SUFFERING
Nobody can justify human suffering; we
cannot explain it with reason. We know that suffering exists, in various
forms: death, sickness, malnutrition, oppression, persecution. We lack
the ability to look through and beyond these agonies and see what good may come
of them. Although we believe, or want to believe, that in the large
scheme of things, the good outcome will ultimately become evident, it is
difficult, perhaps even impossible, for us to think about the long range
outcome in a time frame beyond our generation. Our sages teach that this
world is only a corridor leading to the world to come, the world of eternity,
and that by suffering in this world we purify our souls before entering the
main hall. This is one way to explain what no human being can really
comprehend.
I would like to suggest that
human suffering is a necessary source of motivation for progress.
Suffering creates the desire to seek solutions and changes. Suffering and
complacency cannot coexist.
In the days of our ancestors
the inability to conceive and give birth was a major source of grief and
anguish. Among his brothers, the children of Terah,
Abraham was the only one who did not have a child (Genesis
The misery of being childless
had connected Abraham, the Father of Monotheism, with G-d. Later, it was
up to Isaac, the only child of Sarah and Abraham, to keep up the faith and
sustain the belief in one G-d. Would he?

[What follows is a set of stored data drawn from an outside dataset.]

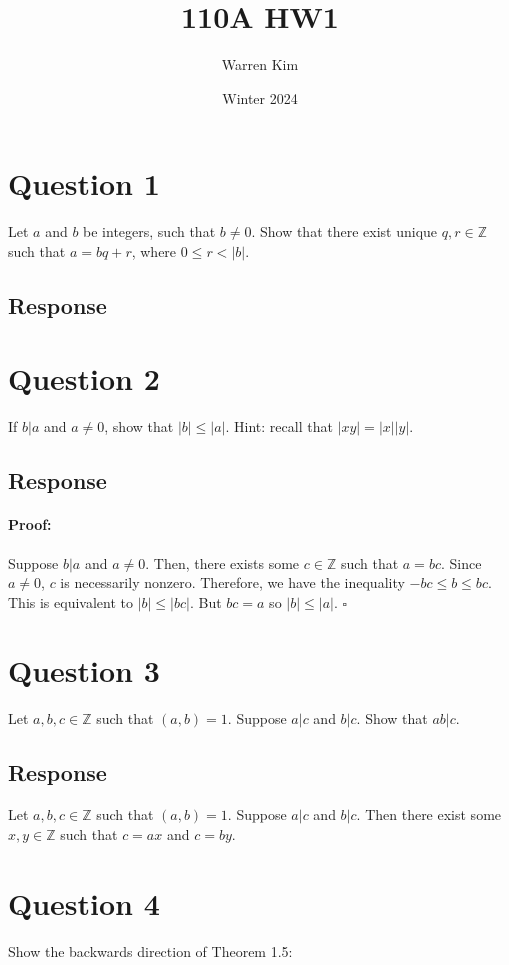 \documentclass [12pt] {article}
\title{110A HW1}
\author{Warren Kim}
\date{Winter 2024}
\newcommand{\Z}{\mathbb{Z}}
\newenvironment{proof}{\paragraph{Proof:}}{\hfill$\square$}
\begin{document}
\maketitle

\section*{Question 1}
Let $a$ and $b$ be integers, such that $b \neq 0$. Show that there exist unique $q, r \in \Z$ such 
that $a = bq + r$, where $0 \leq r < |b|$. 
\subsection*{Response}
\newpage

\section*{Question 2}
If $b | a$ and $a \neq 0$, show that $|b| \leq |a|$.  Hint: recall that $|xy| = |x||y|$.

\subsection*{Response}
\begin{proof}
    Suppose $b | a$ and $a \neq 0$. Then, there exists some $c \in \Z$ such that $a = bc$. Since
    $a \neq 0$, $c$ is necessarily nonzero. Therefore, we have the inequality $-bc \leq b \leq bc$.
    This is equivalent to $|b| \leq |bc|$. But $bc = a$ so $|b| \leq |a|$.
\end{proof}
\newpage

\section*{Question 3}
Let $a,b,c\in \Z$ such that $(a,b)=1$. Suppose $a|c$ and $b|c$. Show that $ab|c$. 

\subsection*{Response}
Let $a, b, c \in \Z$ such that $(a, b) = 1$. Suppose $a | c$ and $b | c$. Then there exist some
$x, y \in \Z$ such that $c = ax$ and $c = by$.
\newpage

\section*{Question 4}
Show the backwards direction of Theorem 1.5:
\end{document}
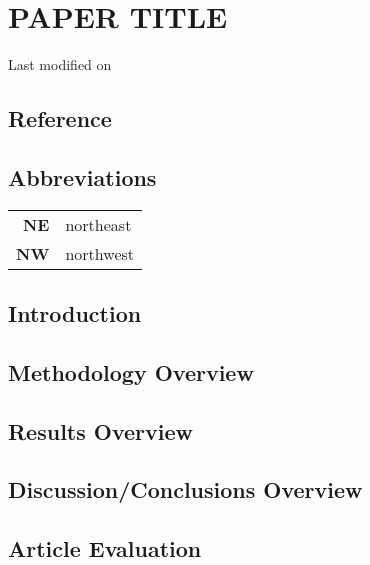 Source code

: \chapter{PAPER TITLE}

\begin{flushright}
Last modified on \filemodprintdate{\jobname}
\end{flushright}

\section*{Reference}

\section*{Abbreviations}
\begin{table}[ht!]
\begin{tabular}{r l}
\textbf{NE}	& northeast		\\
\textbf{NW}	& northwest
\end{tabular}
\end{table}

\section*{Introduction}
\blindtext

\section{Methodology Overview}
\blindtext

\section{Results Overview}
\blindtext

\section{Discussion/Conclusions Overview}
\blindtext

\section*{Article Evaluation}
\blindtext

Isaac got his share of
pain and agony, which turned him to G-d: "And Isaac pleaded to G-d for his
wife, because she was barren. And G-d answered his plea, and his wife Rebecca
became pregnant" (Genesis 25:21) and, after 20 years of marriage, gave
birth to the twins Esau and Jacob.
Was it just a coincidence that
Rachel, Jacob’s beloved wife, also had problems conceiving?
Throughout history, big events
were led by persecuted and suffering people who sought changes.
Therefore, in the large scheme of things, suffering has its purpose. But
this does not answer the question of the suffering individual: why me? A question that no human being is qualified to answer.